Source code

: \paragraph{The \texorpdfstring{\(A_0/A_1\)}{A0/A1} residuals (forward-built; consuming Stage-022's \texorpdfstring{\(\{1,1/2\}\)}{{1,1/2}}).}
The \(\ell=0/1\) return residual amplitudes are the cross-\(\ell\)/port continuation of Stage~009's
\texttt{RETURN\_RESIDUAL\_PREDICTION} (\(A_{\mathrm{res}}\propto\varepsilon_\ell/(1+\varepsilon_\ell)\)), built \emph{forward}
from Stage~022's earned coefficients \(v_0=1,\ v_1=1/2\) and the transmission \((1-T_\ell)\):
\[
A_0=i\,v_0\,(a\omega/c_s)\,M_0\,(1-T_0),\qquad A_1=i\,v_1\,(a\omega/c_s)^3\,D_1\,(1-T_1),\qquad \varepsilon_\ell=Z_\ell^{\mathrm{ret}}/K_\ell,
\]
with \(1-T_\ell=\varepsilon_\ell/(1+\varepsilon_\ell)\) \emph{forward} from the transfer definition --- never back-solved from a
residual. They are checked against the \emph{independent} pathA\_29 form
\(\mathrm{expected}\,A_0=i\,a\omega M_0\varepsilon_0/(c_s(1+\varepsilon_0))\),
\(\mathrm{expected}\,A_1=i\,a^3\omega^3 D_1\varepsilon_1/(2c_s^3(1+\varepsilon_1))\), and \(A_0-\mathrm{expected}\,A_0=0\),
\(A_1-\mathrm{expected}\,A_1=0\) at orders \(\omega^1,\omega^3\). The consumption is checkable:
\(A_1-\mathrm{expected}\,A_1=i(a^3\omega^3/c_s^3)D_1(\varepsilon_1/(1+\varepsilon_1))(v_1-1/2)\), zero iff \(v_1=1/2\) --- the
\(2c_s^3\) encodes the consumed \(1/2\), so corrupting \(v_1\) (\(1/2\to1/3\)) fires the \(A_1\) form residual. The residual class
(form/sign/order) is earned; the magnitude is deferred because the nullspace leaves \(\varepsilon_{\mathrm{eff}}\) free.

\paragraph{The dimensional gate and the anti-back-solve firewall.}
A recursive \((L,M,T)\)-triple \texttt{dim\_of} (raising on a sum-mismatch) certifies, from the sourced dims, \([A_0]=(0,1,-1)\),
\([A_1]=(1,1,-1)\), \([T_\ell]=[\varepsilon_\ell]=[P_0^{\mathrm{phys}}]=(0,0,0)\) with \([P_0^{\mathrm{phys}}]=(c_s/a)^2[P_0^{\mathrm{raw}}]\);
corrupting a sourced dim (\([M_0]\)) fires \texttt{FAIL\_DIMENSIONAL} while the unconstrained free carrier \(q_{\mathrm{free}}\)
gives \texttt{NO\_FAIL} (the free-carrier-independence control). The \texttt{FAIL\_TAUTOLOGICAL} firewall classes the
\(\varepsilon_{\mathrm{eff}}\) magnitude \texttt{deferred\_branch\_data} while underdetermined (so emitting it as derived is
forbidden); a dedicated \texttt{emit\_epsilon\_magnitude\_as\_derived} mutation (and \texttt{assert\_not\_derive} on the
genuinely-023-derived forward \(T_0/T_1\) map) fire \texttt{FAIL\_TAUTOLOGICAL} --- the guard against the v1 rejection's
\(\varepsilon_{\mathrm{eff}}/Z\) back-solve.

────

## Problem to solve
Reproduce every record above exactly.

## Exercise answer
Source code

: \paragraph{The \texorpdfstring{\(A_0/A_1\)}{A0/A1} residuals (forward-built; consuming Stage-022's \texorpdfstring{\(\{1,1/2\}\)}{{1,1/2}}).}
The \(\ell=0/1\) return residual amplitudes are the cross-\(\ell\)/port continuation of Stage~009's
\texttt{RETURN\_RESIDUAL\_PREDICTION} (\(A_{\mathrm{res}}\propto\varepsilon_\ell/(1+\varepsilon_\ell)\)), built \emph{forward}
from Stage~022's earned coefficients \(v_0=1,\ v_1=1/2\) and the transmission \((1-T_\ell)\):
\[
A_0=i\,v_0\,(a\omega/c_s)\,M_0\,(1-T_0),\qquad A_1=i\,v_1\,(a\omega/c_s)^3\,D_1\,(1-T_1),\qquad \varepsilon_\ell=Z_\ell^{\mathrm{ret}}/K_\ell,
\]
with \(1-T_\ell=\varepsilon_\ell/(1+\varepsilon_\ell)\) \emph{forward} from the transfer definition --- never back-solved from a
residual. They are checked against the \emph{independent} pathA\_29 form
\(\mathrm{expected}\,A_0=i\,a\omega M_0\varepsilon_0/(c_s(1+\varepsilon_0))\),
\(\mathrm{expected}\,A_1=i\,a^3\omega^3 D_1\varepsilon_1/(2c_s^3(1+\varepsilon_1))\), and \(A_0-\mathrm{expected}\,A_0=0\),
\(A_1-\mathrm{expected}\,A_1=0\) at orders \(\omega^1,\omega^3\). The consumption is checkable:
\(A_1-\mathrm{expected}\,A_1=i(a^3\omega^3/c_s^3)D_1(\varepsilon_1/(1+\varepsilon_1))(v_1-1/2)\), zero iff \(v_1=1/2\) --- the
\(2c_s^3\) encodes the consumed \(1/2\), so corrupting \(v_1\) (\(1/2\to1/3\)) fires the \(A_1\) form residual. The residual class
(form/sign/order) is earned; the magnitude is deferred because the nullspace leaves \(\varepsilon_{\mathrm{eff}}\) free.

\paragraph{The dimensional gate and the anti-back-solve firewall.}
A recursive \((L,M,T)\)-triple \texttt{dim\_of} (raising on a sum-mismatch) certifies, from the sourced dims, \([A_0]=(0,1,-1)\),
\([A_1]=(1,1,-1)\), \([T_\ell]=[\varepsilon_\ell]=[P_0^{\mathrm{phys}}]=(0,0,0)\) with \([P_0^{\mathrm{phys}}]=(c_s/a)^2[P_0^{\mathrm{raw}}]\);
corrupting a sourced dim (\([M_0]\)) fires \texttt{FAIL\_DIMENSIONAL} while the unconstrained free carrier \(q_{\mathrm{free}}\)
gives \texttt{NO\_FAIL} (the free-carrier-independence control). The \texttt{FAIL\_TAUTOLOGICAL} firewall classes the
\(\varepsilon_{\mathrm{eff}}\) magnitude \texttt{deferred\_branch\_data} while underdetermined (so emitting it as derived is
forbidden); a dedicated \texttt{emit\_epsilon\_magnitude\_as\_derived} mutation (and \texttt{assert\_not\_derive} on the
genuinely-023-derived forward \(T_0/T_1\) map) fire \texttt{FAIL\_TAUTOLOGICAL} --- the guard against the v1 rejection's
\(\varepsilon_{\mathrm{eff}}/Z\) back-solve.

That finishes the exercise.